Nu wordt uit bovenstaande voorbeelden ook duidelijk dat ik mezelf niet alleen doelen stel, maar ook middelen kies om die doelen te bereiken. In het eerste voorbeeld kies ik als middel het maken van vijftig kniebuigingen. In het tweede voorbeeld kies ik als middel het opbellen van vrienden en het maken van een afspraak om samen met een van hen naar de film te gaan. Het is belangrijk om te zien dat de handeling zowel de keuze van het doel als de keuze van het middel omvat.

Bij die insteek is het namelijk mogelijk om zowel in discussie te gaan over de doelen die mensen stellen als over de middelen die mensen kiezen om deze doelen te bereiken.
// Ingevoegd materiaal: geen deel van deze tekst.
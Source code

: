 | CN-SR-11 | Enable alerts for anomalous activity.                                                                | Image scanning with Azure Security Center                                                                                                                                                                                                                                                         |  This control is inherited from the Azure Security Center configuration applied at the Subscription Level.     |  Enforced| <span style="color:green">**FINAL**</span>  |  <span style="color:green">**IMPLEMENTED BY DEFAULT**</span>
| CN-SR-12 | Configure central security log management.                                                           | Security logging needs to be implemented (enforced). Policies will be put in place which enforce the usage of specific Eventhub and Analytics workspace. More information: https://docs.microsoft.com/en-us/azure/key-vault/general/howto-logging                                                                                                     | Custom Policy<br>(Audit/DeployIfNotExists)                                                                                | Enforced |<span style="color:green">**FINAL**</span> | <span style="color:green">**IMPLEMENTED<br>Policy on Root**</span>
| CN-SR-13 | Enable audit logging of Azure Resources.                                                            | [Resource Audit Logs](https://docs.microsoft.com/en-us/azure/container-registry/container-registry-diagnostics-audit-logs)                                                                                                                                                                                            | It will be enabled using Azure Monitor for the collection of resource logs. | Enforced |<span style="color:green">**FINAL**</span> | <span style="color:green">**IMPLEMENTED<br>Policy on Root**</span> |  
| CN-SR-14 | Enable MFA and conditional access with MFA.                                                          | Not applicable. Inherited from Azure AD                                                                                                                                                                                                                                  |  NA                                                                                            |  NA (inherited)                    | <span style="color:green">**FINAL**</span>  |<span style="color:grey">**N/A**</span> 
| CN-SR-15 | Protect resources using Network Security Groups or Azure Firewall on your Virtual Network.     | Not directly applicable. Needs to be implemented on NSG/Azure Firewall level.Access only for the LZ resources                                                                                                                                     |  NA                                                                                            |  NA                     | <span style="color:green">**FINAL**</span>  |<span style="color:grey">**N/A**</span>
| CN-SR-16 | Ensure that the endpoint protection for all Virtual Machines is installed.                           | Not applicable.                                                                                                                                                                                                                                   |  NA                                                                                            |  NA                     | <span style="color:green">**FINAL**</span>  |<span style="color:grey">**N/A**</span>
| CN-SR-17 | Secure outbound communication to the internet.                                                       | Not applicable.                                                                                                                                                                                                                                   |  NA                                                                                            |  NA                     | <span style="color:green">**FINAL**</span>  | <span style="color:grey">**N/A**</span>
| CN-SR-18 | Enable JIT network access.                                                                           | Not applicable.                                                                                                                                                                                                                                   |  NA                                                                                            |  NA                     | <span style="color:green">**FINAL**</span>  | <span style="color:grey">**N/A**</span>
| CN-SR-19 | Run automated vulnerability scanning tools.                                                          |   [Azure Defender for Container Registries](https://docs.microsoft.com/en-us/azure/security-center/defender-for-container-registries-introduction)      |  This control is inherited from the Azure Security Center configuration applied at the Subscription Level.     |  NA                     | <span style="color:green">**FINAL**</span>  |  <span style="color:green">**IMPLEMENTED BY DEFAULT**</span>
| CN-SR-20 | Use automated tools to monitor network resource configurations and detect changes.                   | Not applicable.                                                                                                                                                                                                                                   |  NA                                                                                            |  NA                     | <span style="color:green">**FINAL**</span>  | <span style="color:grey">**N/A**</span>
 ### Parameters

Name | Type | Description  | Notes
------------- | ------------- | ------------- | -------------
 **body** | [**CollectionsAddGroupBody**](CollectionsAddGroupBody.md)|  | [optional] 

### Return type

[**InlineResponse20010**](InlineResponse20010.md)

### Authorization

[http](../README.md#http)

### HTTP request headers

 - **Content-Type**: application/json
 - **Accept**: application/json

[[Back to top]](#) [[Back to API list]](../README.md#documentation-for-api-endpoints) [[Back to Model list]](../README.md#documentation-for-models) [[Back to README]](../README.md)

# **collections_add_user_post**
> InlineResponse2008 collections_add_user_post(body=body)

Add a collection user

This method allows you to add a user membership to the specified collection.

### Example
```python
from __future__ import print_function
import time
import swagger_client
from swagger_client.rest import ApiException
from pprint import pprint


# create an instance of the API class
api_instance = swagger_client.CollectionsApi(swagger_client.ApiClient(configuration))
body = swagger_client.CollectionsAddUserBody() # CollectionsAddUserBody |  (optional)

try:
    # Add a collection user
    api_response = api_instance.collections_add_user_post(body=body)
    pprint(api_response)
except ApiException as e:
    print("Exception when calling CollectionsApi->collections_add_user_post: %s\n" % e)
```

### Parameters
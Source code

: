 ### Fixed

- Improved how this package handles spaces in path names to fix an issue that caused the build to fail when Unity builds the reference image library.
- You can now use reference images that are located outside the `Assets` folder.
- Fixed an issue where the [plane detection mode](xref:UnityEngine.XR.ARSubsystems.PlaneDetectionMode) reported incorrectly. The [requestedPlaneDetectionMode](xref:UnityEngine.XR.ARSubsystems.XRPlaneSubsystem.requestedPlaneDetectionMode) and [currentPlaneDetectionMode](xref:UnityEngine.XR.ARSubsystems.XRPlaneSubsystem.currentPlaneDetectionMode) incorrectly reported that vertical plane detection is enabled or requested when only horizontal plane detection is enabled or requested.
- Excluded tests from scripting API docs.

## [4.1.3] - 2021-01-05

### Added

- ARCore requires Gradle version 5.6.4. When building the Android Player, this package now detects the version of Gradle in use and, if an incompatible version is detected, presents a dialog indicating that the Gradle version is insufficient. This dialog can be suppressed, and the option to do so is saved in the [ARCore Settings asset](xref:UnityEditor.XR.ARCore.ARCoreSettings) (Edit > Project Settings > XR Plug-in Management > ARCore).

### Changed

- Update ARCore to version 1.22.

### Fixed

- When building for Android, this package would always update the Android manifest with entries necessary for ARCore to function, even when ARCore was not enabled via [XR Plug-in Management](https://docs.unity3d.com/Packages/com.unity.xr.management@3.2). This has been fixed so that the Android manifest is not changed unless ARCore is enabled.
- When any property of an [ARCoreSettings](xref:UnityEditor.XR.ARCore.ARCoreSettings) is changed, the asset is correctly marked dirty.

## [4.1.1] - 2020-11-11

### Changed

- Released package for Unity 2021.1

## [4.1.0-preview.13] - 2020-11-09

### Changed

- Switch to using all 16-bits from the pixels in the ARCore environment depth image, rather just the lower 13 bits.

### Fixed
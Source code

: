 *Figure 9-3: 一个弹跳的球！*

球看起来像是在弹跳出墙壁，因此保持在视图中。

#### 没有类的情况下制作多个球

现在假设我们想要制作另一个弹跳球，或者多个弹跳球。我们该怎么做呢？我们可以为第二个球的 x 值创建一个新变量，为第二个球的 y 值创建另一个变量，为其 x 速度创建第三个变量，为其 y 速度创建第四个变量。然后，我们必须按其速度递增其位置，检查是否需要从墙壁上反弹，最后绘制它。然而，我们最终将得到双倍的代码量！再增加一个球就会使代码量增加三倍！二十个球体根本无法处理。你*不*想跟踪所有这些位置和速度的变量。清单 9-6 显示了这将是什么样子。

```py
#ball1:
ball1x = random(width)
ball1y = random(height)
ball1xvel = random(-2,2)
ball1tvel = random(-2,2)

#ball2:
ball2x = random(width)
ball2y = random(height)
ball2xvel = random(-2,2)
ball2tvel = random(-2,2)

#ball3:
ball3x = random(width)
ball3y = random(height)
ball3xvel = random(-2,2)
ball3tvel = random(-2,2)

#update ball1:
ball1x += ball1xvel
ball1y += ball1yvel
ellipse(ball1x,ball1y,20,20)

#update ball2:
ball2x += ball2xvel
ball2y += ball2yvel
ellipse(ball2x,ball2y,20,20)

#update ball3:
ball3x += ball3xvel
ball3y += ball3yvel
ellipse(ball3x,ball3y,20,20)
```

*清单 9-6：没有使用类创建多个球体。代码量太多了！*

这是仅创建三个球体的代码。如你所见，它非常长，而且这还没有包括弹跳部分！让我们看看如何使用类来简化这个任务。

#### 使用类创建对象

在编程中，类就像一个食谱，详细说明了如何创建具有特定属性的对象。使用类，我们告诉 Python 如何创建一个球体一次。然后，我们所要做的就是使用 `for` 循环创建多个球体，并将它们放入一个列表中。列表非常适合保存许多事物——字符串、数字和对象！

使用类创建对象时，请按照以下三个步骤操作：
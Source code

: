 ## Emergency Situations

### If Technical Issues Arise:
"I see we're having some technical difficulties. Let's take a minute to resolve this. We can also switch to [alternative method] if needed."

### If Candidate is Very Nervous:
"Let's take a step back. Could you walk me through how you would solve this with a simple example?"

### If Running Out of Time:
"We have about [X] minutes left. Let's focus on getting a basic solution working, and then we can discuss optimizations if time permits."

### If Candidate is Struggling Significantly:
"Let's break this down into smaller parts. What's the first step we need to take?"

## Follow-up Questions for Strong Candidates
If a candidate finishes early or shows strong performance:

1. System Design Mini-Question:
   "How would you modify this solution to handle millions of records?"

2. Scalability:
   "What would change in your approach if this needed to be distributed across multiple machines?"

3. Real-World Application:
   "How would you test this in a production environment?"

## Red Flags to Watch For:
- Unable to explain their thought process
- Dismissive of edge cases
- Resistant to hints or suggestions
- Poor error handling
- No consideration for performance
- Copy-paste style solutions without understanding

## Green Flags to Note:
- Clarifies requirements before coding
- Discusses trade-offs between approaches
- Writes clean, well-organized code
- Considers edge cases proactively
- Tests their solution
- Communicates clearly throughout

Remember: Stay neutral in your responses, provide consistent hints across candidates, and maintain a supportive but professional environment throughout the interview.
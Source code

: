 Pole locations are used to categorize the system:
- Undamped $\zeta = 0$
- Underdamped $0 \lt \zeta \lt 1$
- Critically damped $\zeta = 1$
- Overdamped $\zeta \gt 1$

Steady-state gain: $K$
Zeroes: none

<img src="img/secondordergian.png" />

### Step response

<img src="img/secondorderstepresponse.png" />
Een discussie over een handeling wordt dan niet gereduceerd tot een zogenaamde instrumentele discussie waarbij het gesprek alleen gaat over de technische efficiëntie van de gekozen middelen terwijl de doelen worden beschouwd als 'voorgegeven', als te subjectief en te normatief om over te praten - denk aan het maken van de atoombom tijdens WO II.

Als handelen gaat over zowel doelen als middelen is ook mogelijk om te praten over de waarden en normen, belevingen en dergelijke op basis waarvan actoren hun keuzen voor zowel doelen als middelen maken. Dat noem je een communicatief-rationele discussie.